## [Instructions for the task]
When a line below contains the word "remove", copy that line.

%%

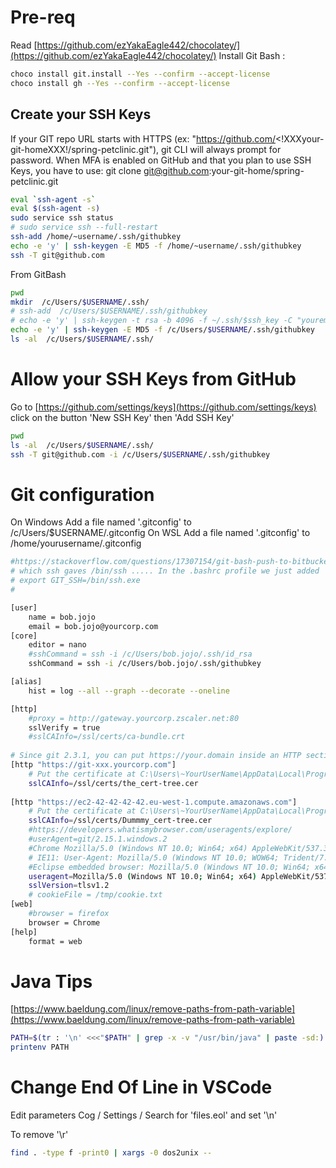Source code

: # Pre-req

Read [https://github.com/ezYakaEagle442/chocolatey/](https://github.com/ezYakaEagle442/chocolatey/)
Install Git Bash :

```sh
choco install git.install --Yes --confirm --accept-license
choco install gh --Yes --confirm --accept-license

```


## Create your SSH Keys

If your GIT repo URL starts with HTTPS (ex: "https://github.com/<!XXXyour-git-homeXXX!/spring-petclinic.git"), git CLI will always prompt for password. 
When MFA is enabled on GitHub and that you plan to use SSH Keys, you have to use: git clone git@github.com:your-git-home/spring-petclinic.git

```sh
eval `ssh-agent -s`
eval $(ssh-agent -s) 
sudo service ssh status
# sudo service ssh --full-restart
ssh-add /home/~username/.ssh/githubkey
echo -e 'y' | ssh-keygen -E MD5 -f /home/~username/.ssh/githubkey
ssh -T git@github.com
```
From GitBash

```sh
pwd
mkdir  /c/Users/$USERNAME/.ssh/
# ssh-add  /c/Users/$USERNAME/.ssh/githubkey
# echo -e 'y' | ssh-keygen -t rsa -b 4096 -f ~/.ssh/$ssh_key -C "youremail@groland.grd" # -N $ssh_passphrase
echo -e 'y' | ssh-keygen -E MD5 -f /c/Users/$USERNAME/.ssh/githubkey
ls -al  /c/Users/$USERNAME/.ssh/
```

# Allow your SSH Keys from GitHub

Go to [https://github.com/settings/keys](https://github.com/settings/keys) click on the button 'New SSH Key' then 'Add SSH Key'

```sh
pwd
ls -al  /c/Users/$USERNAME/.ssh/
ssh -T git@github.com -i /c/Users/$USERNAME/.ssh/githubkey
```

# Git configuration

On Windows Add a file named '.gitconfig' to /c/Users/$USERNAME/.gitconfig
On WSL Add a file named '.gitconfig' to /home/yourusername/.gitconfig

```sh
#https://stackoverflow.com/questions/17307154/git-bash-push-to-bitbucket-ignores-ssh-key
# which ssh gaves /bin/ssh ..... In the .bashrc profile we just added
# export GIT_SSH=/bin/ssh.exe
#

[user]
	name = bob.jojo
	email = bob.jojo@yourcorp.com
[core]
	editor = nano
	#sshCommand = ssh -i /c/Users/bob.jojo/.ssh/id_rsa
	sshCommand = ssh -i /c/Users/bob.jojo/.ssh/githubkey

[alias]
	hist = log --all --graph --decorate --oneline

[http]
	#proxy = http://gateway.yourcorp.zscaler.net:80
	sslVerify = true
	#sslCAInfo=/ssl/certs/ca-bundle.crt
	
# Since git 2.3.1, you can put https://your.domain inside an HTTP section to indicate the following certificate is only for this domain.
[http "https://git-xxx.yourcorp.com"]
	# Put the certificate at C:\Users\~YourUserName\AppData\Local\Programs\Git\mingw64\ssl\certs
	sslCAInfo=/ssl/certs/the_cert-tree.cer
	
[http "https://ec2-42-42-42-42.eu-west-1.compute.amazonaws.com"]
	# Put the certificate at C:\Users\~YourUserName\AppData\Local\Programs\Git\mingw64\ssl\certs
	sslCAInfo=/ssl/certs/Dummmy_cert-tree.cer
	#https://developers.whatismybrowser.com/useragents/explore/
	#userAgent=git/2.15.1.windows.2
	#Chrome Mozilla/5.0 (Windows NT 10.0; Win64; x64) AppleWebKit/537.36 (KHTML, like Gecko) Chrome/67.0.3396.99 Safari/537.36
    # IE11: User-Agent: Mozilla/5.0 (Windows NT 10.0; WOW64; Trident/7.0; rv:11.0) like Gecko
	#Eclipse embedded browser: Mozilla/5.0 (Windows NT 10.0; Win64; x64; Trident/7.0; rv:11.0) like Gecko
	useragent=Mozilla/5.0 (Windows NT 10.0; Win64; x64) AppleWebKit/537.36 (KHTML, like Gecko) Chrome/67.0.3396.99 Safari/537.36
	sslVersion=tlsv1.2
	# cookieFile = /tmp/cookie.txt
[web]
	#browser = firefox
	browser = Chrome
[help]
	format = web

```

# Java Tips

[https://www.baeldung.com/linux/remove-paths-from-path-variable](https://www.baeldung.com/linux/remove-paths-from-path-variable)


```sh
PATH=$(tr : '\n' <<<"$PATH" | grep -x -v "/usr/bin/java" | paste -sd:)
printenv PATH
```



# Change End Of Line in VSCode

Edit parameters Cog / Settings / Search for 'files.eol' and set '\n'


To remove '\r'
```sh
find . -type f -print0 | xargs -0 dos2unix --
```
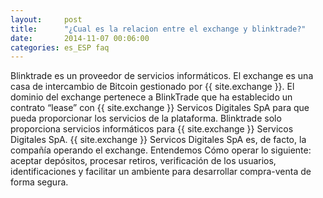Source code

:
 ```yaml
---
layout:     post
title:      "¿Cual es la relacion entre el exchange y blinktrade?"
date:       2014-11-07 00:06:00
categories: es_ESP faq
---
```


Blinktrade es un proveedor de servicios informáticos. El exchange es una casa de intercambio de Bitcoin gestionado por {{ site.exchange }}. El dominio del exchange pertenece a BlinkTrade que ha establecido un contrato “lease” con {{ site.exchange }} Servicos Digitales SpA para que pueda proporcionar los servicios de la plataforma. Blinktrade solo proporciona servicios informáticos para {{ site.exchange }} Servicos Digitales SpA. {{ site.exchange }} Servicos Digitales SpA es, de facto, la compañía operando el exchange. Entendemos Cómo operar lo siguiente: aceptar depósitos, procesar retiros, verificación de los usuarios, identificaciones y facilitar un ambiente para desarrollar compra-venta de forma segura.
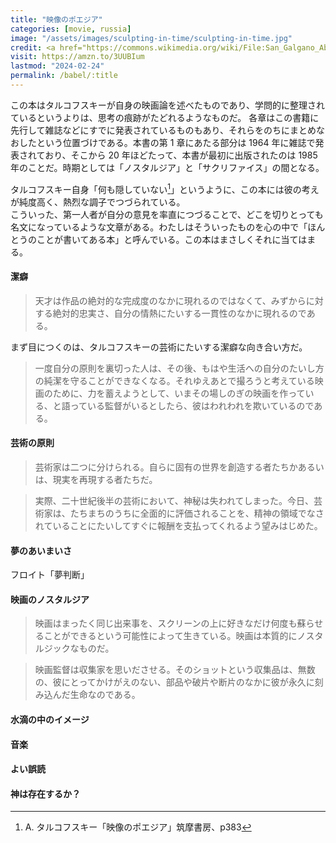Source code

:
 ```yaml
---
title: "映像のポエジア"
categories: [movie, russia]
image: "/assets/images/sculpting-in-time/sculpting-in-time.jpg"
credit: <a href="https://commons.wikimedia.org/wiki/File:San_Galgano_Abbey_interior_03.jpg">Spike</a>, <a href="https://creativecommons.org/licenses/by-sa/4.0">CC BY-SA 4.0</a>, via Wikimedia Commons
visit: https://amzn.to/3UUBIum
lastmod: "2024-02-24"
permalink: /babel/:title
---
```


この本はタルコフスキーが自身の映画論を述べたものであり、学問的に整理されているというよりは、思考の痕跡がたどれるようなものだ。
各章はこの書籍に先行して雑誌などにすでに発表されているものもあり、それらをのちにまとめなおしたという位置づけである。本書の第 1 章にあたる部分は 1964 年に雑誌で発表されており、そこから 20 年ほどたって、本書が最初に出版されたのは 1985 年のことだ。時期としては「ノスタルジア」と「サクリファイス」の間となる。

タルコフスキー自身「何も隠していない[^1]」というように、この本には彼の考えが純度高く、熱烈な調子でつづられている。  
こういった、第一人者が自分の意見を率直につづることで、どこを切りとっても名文になっているような文章がある。わたしはそういったものを心の中で「ほんとうのことが書いてある本」と呼んでいる。この本はまさしくそれに当てはまる。

#### 潔癖

> 天才は作品の絶対的な完成度のなかに現れるのではなくて、みずからに対する絶対的忠実さ、自分の情熱にたいする一貫性のなかに現れるのである。

まず目につくのは、タルコフスキーの芸術にたいする潔癖な向き合い方だ。

> 一度自分の原則を裏切った人は、その後、もはや生活への自分のたいし方の純潔を守ることができなくなる。それゆえあとで撮ろうと考えている映画のために、力を蓄えようとして、いまその場しのぎの映画を作っている、と語っている監督がいるとしたら、彼はわれわれを欺いているのである。

#### 芸術の原則

> 芸術家は二つに分けられる。自らに固有の世界を創造する者たちかあるいは、現実を再現する者たちだ。

> 実際、二十世紀後半の芸術において、神秘は失われてしまった。今日、芸術家は、たちまちのうちに全面的に評価されることを、精神の領域でなされていることにたいしてすぐに報酬を支払ってくれるよう望みはじめた。

#### 夢のあいまいさ

フロイト「夢判断」

#### 映画のノスタルジア

> 映画はまったく同じ出来事を、スクリーンの上に好きなだけ何度も蘇らせることができるという可能性によって生きている。映画は本質的にノスタルジックなものだ。

> 映画監督は収集家を思いださせる。そのショットという収集品は、無数の、彼にとってかけがえのない、部品や破片や断片のなかに彼が永久に刻み込んだ生命なのである。

#### 水滴の中のイメージ

#### 音楽

#### よい誤読

#### 神は存在するか？

[^1]: A. タルコフスキー「映像のポエジア」筑摩書房、p383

%%

## [Response for this exercise]
[https://www.baeldung.com/linux/remove-paths-from-path-variable](https://www.baeldung.com/linux/remove-paths-from-path-variable)
To remove '\r'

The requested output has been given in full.